Thanks for the reply Mike, Thats a good distance, likewise I would never probably use it that far, but for Murphy's Law sake I always like to know how hard something can be pushed, just in case my ever increasing memory loss requires me to use it for more than I normally would :) I'll definitely be using it more for details as I'm rarely beyond 400 ISO. For sure the 1000 watt lights are staying in the kit...totally necessary for lighting large buildings, also behind diffusors they are fantastic for interiors as well :) Thanks again and if you find yourself in NYC hit me up, beers on me :)
I have seen a demonstration video of this light being used for portrait work. Not your traditional portrait setup - If you are going for a moody, low key look outdoors at dusk. In this sense, far more of a luxury item for portraits than with architecture.
Hey Mike! Great post! Any chance of you making a video of how you are using this on your shoots (the demos on youtube are just horrible)? I wonder if a gelled MTE H8-2 spotlight would still not work as good in spite of evenness of the spotlight (no spill). It has high, medium and low output setting too.

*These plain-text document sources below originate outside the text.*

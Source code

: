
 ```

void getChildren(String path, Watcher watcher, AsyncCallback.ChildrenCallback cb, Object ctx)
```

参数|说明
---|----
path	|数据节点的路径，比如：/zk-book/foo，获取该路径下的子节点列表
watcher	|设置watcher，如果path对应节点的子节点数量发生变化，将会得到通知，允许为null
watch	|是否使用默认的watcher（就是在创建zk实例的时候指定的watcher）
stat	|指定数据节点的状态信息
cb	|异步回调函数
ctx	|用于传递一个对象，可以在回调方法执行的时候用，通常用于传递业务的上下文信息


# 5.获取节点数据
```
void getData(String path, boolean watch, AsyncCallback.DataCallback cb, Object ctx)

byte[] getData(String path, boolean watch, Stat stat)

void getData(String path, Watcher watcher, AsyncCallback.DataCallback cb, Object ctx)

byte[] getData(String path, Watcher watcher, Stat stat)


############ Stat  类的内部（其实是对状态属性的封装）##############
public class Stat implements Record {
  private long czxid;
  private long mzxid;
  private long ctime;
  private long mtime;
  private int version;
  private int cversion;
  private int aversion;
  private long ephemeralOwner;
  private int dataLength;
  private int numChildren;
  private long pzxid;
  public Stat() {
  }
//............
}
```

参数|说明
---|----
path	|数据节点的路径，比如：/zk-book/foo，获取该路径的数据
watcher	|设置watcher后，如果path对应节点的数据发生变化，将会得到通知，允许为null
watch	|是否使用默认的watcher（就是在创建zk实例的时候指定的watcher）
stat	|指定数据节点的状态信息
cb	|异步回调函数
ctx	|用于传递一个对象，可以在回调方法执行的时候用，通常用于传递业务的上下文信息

Thank you for your great article.
I felt like a lone wolf using this product reticent to tell anyone about for fear of being "mocked" by all of the people who felt it was too expensive etc. I can personally attest to many shots that without the GL-1 would have been impossible to capture whether because of timing, lack of electricity etc. I was shooting for a developer and anticipated some exterior lights to come on that were on a timer for my twilight shot but the lights never came on, I fired up the GL-1 and was able to light the facade, trees etc from across a pool with great ease. It basically saved the shot and has easily paid for itself with shots like the one explained.
Have you done a video of your technique using the GL-1 and or speed lights? I would be interested in learning more technique etc.
I was told by a major Photo retailer here in Toronto that every GL-1 has come back to be serviced due to the battery falling out of the unit. Has anyone else had this problem?